I don’t want you telling your loved ones that you took something Pastor Nelson said in a sermon to heart and liquidated everything. You’ll get us both killed!

When the rich man goes away with a frown on his face we may be led to ask the same question the disciples did.  With the criterion that high who can make it?  Eternity is going to be really empty if the standard to get in is unattainable. 

At this point Jesus gives a really crazy analogy.  “It is easier for a camel to go through the eye of a needle that for someone who is rich to enter the kingdom of God.”

Scholars have wasted gallons of ink trying to explain this away.

Some have suggested that is was a mistranslation of the word camel.  In the Greek a simple vowel change can make the word for camel into the word for rope.  Nope.


Then there was the interpreter [who around 850AD] came up with the brilliant idea that there was a low gate into Jerusalem called “the eye of the needle,” through which camel could squeeze in if unburdened. Get it! If we let go of some of our stuff we can indeed get through the needle’s eye. Sorry, no such gate ever existed.3
 So what are we left with?  I think we are left with Jesus telling us about our God who is so gracious, and so winsome, and so powerful that God could, if God wanted, take a full sized camel (One hump or two, take your choice!) a drop that camel right through the eye of a needle and have that dromedary emerge dazed but unscathed on the other side.


That is the God Jesus tells us to put our trust in.

If we continue to put our trust in what we have accomplished, or what we have, or our 401(k)s (And hasn’t that been a scary ride this past week?) we are going to be on the wrong track.

Trust God more than the laundry list of characters and things Jesus goes on to describe and the train will be back on track. 


Episcopal priest Barbara Brown Taylor explained what we receive this way.

It is a dare to [us] to become a new creature, defined in a new way, to trade in all the words that have described [us] up to now – wealthy, committed, cultured, responsible, educated, powerful, obedient – to trade them all in on one radically different word, which is free”4
We’ll be free to serve God and our neighbors without any thought of reward.  We’ll be free to serve God and our neighbors without any cost/benefit analysis.  We’ll be free from trying to save ourselves by parading our good deeds before God. 


When we forget about thinking about all we’ve done and think about all that God can do with us and through us we’ll be free to follow Jesus wherever he leads.

Jesus turned the rich man’s question about eternal life into a challenge to follow him. 

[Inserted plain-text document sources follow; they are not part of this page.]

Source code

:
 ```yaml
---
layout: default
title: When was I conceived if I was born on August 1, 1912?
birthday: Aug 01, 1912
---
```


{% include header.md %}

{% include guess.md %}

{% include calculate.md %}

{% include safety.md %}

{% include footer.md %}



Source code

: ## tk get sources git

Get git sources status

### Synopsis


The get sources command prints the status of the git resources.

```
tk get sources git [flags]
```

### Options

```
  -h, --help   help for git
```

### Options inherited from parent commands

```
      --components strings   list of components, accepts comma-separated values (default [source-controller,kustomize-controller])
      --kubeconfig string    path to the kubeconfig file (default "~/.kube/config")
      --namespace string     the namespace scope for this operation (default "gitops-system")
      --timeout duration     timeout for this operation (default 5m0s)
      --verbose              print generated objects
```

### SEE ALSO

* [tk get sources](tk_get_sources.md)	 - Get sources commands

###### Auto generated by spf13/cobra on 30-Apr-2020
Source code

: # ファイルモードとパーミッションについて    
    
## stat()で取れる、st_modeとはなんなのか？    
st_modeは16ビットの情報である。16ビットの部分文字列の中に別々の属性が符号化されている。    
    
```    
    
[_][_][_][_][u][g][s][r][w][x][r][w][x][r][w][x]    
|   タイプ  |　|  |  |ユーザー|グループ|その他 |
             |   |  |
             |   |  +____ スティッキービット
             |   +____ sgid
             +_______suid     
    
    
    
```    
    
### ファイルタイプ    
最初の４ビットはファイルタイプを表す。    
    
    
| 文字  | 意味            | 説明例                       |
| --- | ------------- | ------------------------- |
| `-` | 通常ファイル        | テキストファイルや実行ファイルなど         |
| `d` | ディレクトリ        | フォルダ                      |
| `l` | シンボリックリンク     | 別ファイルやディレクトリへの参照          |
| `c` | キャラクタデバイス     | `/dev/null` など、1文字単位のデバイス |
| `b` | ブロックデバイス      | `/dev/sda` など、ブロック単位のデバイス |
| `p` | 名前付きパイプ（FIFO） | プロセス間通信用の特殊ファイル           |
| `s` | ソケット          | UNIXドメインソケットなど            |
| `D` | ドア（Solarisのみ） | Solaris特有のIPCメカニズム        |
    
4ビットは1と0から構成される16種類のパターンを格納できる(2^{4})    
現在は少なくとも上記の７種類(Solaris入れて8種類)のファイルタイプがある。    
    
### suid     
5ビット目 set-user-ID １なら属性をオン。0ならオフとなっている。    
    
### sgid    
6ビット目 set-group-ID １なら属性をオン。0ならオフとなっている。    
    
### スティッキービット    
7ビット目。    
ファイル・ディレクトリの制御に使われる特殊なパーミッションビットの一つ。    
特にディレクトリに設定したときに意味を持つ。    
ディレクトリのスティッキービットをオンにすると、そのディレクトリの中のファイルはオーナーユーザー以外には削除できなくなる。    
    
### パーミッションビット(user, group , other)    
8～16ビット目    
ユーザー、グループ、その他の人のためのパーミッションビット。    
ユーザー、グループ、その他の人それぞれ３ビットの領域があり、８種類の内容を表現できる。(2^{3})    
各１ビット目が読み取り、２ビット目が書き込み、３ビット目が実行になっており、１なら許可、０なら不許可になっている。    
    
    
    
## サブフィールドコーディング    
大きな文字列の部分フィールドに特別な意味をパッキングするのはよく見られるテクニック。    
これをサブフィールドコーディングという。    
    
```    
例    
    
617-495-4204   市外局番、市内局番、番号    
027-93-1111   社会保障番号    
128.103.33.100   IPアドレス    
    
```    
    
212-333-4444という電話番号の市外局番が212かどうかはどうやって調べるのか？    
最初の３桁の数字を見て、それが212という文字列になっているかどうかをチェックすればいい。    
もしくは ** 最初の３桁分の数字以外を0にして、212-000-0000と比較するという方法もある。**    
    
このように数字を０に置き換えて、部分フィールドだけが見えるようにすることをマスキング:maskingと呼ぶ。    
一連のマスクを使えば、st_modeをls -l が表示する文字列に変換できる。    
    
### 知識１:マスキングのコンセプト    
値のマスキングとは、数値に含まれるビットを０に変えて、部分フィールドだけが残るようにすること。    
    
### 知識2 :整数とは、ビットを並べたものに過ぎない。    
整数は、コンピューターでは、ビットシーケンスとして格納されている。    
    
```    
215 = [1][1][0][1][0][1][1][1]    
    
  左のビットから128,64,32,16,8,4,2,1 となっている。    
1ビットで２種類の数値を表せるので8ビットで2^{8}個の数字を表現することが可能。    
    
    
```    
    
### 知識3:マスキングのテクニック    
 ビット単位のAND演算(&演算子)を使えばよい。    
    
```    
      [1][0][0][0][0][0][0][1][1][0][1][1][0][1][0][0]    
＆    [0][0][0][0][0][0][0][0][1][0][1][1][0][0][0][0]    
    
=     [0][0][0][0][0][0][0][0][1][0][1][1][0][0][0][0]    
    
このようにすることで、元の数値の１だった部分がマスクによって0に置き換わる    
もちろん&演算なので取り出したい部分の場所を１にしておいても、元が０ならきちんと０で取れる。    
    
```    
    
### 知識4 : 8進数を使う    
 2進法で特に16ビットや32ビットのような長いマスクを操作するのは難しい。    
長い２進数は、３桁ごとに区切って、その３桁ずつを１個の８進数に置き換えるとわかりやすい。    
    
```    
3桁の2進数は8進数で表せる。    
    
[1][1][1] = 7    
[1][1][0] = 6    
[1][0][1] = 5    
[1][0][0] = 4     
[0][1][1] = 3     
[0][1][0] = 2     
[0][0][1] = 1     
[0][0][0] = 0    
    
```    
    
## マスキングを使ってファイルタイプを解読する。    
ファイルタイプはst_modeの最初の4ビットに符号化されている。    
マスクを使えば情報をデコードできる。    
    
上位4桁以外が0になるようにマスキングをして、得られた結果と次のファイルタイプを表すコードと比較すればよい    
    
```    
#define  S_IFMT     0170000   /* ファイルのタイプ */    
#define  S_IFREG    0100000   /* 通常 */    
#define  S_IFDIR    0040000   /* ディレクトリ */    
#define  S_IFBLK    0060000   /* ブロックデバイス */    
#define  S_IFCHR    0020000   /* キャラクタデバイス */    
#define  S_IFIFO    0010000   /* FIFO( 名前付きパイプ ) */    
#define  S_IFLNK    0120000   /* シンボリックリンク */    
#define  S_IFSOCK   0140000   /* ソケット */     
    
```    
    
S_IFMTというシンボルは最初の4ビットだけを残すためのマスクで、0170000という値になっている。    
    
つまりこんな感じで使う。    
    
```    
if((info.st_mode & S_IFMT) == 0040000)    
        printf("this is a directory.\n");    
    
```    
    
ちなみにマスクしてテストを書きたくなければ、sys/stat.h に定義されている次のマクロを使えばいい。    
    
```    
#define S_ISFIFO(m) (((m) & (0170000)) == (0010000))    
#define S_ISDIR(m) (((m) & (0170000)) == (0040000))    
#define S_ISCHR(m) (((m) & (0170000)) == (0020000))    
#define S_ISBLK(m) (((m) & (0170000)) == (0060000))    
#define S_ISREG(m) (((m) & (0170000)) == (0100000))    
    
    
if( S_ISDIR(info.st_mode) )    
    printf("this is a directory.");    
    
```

That’s all Jesus asks of us. All he asks is that we follow him and if we do people will say of us - whether we are rich or poor - at least, they were always on the right track.

Thanks for listening.


____________

1.  St.  Mark 10:18b.  (NRSV) [NRSV=The New Revised Standard Version]

2.  St. Mark 10:21. (NIV) [NIV=The New International Version]

3.  William H. Willimon, ""How Hard to Be a Disciple"," Pulpit Resource, B, 46, no. 4 (October 1, 2018), p. 8.

4.  Barbara Brown Taylor, The Preaching Life, (Cowley Publications, Cambridge, Massachusetts), p.121-126.